All of the data is to be repeated verbatim.

**Stored data**
....

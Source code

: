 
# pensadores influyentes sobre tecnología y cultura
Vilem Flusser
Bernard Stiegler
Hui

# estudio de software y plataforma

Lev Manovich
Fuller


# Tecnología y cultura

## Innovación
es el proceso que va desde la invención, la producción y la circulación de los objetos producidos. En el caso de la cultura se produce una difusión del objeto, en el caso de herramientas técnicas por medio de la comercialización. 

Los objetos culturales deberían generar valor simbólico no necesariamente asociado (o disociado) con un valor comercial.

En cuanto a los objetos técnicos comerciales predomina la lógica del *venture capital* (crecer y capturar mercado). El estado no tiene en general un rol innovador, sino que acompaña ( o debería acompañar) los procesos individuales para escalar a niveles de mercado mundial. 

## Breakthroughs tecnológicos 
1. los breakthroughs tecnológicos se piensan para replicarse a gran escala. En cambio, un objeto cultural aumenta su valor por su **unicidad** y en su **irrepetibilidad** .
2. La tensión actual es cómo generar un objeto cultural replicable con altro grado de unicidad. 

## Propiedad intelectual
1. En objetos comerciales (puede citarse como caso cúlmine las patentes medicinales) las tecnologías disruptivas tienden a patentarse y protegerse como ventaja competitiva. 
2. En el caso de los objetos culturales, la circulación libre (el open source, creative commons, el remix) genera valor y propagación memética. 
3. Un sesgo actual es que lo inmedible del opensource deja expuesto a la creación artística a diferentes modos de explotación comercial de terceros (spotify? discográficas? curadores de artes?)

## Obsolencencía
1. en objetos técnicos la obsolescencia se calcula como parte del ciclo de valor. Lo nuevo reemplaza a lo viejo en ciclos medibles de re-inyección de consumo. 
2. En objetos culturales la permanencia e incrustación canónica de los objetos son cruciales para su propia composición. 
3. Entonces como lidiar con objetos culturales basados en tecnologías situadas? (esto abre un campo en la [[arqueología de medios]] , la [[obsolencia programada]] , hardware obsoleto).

....

**Response to this exercise**
Source code

: 
# pensadores influyentes sobre tecnología y cultura
Vilem Flusser
Bernard Stiegler
Hui

# estudio de software y plataforma

Lev Manovich
Fuller


# Tecnología y cultura

## Innovación
es el proceso que va desde la invención, la producción y la circulación de los objetos producidos. En el caso de la cultura se produce una difusión del objeto, en el caso de herramientas técnicas por medio de la comercialización. 

Los objetos culturales deberían generar valor simbólico no necesariamente asociado (o disociado) con un valor comercial.

En cuanto a los objetos técnicos comerciales predomina la lógica del *venture capital* (crecer y capturar mercado). El estado no tiene en general un rol innovador, sino que acompaña ( o debería acompañar) los procesos individuales para escalar a niveles de mercado mundial. 

## Breakthroughs tecnológicos 
1. los breakthroughs tecnológicos se piensan para replicarse a gran escala. En cambio, un objeto cultural aumenta su valor por su **unicidad** y en su **irrepetibilidad** .
2. La tensión actual es cómo generar un objeto cultural replicable con altro grado de unicidad. 

## Propiedad intelectual
1. En objetos comerciales (puede citarse como caso cúlmine las patentes medicinales) las tecnologías disruptivas tienden a patentarse y protegerse como ventaja competitiva. 
2. En el caso de los objetos culturales, la circulación libre (el open source, creative commons, el remix) genera valor y propagación memética. 
3. Un sesgo actual es que lo inmedible del opensource deja expuesto a la creación artística a diferentes modos de explotación comercial de terceros (spotify? discográficas? curadores de artes?)

## Obsolencencía
1. en objetos técnicos la obsolescencia se calcula como parte del ciclo de valor. Lo nuevo reemplaza a lo viejo en ciclos medibles de re-inyección de consumo. 
2. En objetos culturales la permanencia e incrustación canónica de los objetos son cruciales para su propia composición. 
3. Entonces como lidiar con objetos culturales basados en tecnologías situadas? (esto abre un campo en la [[arqueología de medios]] , la [[obsolencia programada]] , hardware obsoleto).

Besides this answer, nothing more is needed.